To the casual fans of baseball, who do not comprehend the inner workings of the game, it must be incredible that Vancouver, Spokane and Victoria are scheduled with regularly with places like Lewiston, Pasco and even Wenatchee.
It is a tribute to the game itself, and some of the excellent talent in the WIL, that last year 180,000 people jammed Cap Stadium to watch.
Calgary and Edmonton are definitely baseball hotbeds. Last summer they sent feelers to the WIL, but were held off for another season.
How long can centres, booming in population and wealth as they are, be denied membership in favor of obscure towns in southern Washington and Idaho?
• • •
I can think of no finer attraction than to see the flannels of Edmonton or Calgary back on a Vancouver diamond after many years’ absence. The eyes of Vancouver fandom, at least, will be on the weak spots in the WIL this season.

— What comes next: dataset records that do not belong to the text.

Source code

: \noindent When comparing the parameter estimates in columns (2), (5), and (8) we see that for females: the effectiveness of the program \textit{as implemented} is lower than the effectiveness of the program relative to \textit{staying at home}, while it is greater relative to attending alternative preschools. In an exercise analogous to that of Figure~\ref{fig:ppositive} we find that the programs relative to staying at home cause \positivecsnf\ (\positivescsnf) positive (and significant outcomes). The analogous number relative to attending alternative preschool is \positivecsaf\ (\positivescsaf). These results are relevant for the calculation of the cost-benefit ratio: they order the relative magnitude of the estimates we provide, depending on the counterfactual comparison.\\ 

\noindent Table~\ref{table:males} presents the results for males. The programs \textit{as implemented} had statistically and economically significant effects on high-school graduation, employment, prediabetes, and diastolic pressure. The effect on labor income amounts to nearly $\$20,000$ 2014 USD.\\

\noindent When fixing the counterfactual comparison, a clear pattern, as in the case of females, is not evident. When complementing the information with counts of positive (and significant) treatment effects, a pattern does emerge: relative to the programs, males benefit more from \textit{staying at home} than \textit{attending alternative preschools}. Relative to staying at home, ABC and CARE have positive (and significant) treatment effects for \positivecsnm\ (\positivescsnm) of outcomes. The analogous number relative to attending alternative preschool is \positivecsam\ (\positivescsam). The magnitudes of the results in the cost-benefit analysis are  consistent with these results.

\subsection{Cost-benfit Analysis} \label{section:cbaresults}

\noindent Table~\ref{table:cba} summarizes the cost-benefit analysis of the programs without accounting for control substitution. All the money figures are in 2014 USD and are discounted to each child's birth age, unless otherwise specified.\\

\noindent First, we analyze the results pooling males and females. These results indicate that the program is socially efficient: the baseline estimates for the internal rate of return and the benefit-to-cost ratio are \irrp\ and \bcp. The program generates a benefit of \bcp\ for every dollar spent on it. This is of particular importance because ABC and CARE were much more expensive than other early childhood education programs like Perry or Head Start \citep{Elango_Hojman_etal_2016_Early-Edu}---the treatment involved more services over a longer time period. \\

If the weaknesses become too flagrant, the league can depend on it that it will face a back-to-the-prairies demand by the public.
And I, for one, will be right for it.

By DON BECKER, Herald Sports Editor [from Apr. 20, 1952]
Wondering where that next Cadillac is coming from? Or perhaps the little woman would like another mink coat or two. If so climb aboard the wagon. . .get out all your gelt and make ready to do a bit of guessing. For today we have the stellar picks of the upcoming WIL race which gets away from the post Tuesday. . .here they are.
1. Vancouver—They'll overpower the field.
2. Spokane—Best pitching in the league
3. Victoria—Going all out this time.
4. Yakima—Seals could lift them higher.
5. Salem—Senators need a lot of help.
6. Tri-City—Seem to lack power and pitching.
7. Wenatchee—Need a lot of help.
8. Lewiston—Vets too old, rookies too young.

There’ll be those who disagree with that order of finish. . .but then as the faithful few know. . .they aren’t driving those big cars.
This could be the last year for Victoria. All their chips are in the center of the table. . .they’ve got to have a winner. For another bad year such as they have known will probably put them out of business. It's hard to visualize their situation in any other manner. But it's under those conditions when the team and fans respond the best. Sports Editor Jim Tang is convinced the A’s will hustle. . .something new for the fans. . .and it could make the difference.
The mystery of Buddy Peterson’s trade to Louisville by the San Diego team becomes more puzzling with each passing day. A friend In Los Angeles has sent us some clippings from San Diego newspapers which haven't helped much either. At the start Peterson was hailed as a new Padre star. . .reams of publicity and plenty of pictures.
However, there is one interesting note. Clay Hopper, manager of Portland, told Lefty O’Doul (says our friend) that Buddy wouldn't be able to stick. Hopper’s reason was supposed, to be that Peterson was too apt to tighten up.
This is interesting because where did Hopper get this information. He never has been on the Coast before and to the best of our knowledge the only time Buddy was anywhere but on the Coast was the tryout at the Cardinal camp two seasons ago. Ergo. . .the Portland sportswriters must have told Hopper because Buddy did play for the Beavers about four years ago. But they were both wrong, because at this writing at least, Buddy is still in AAA baseball.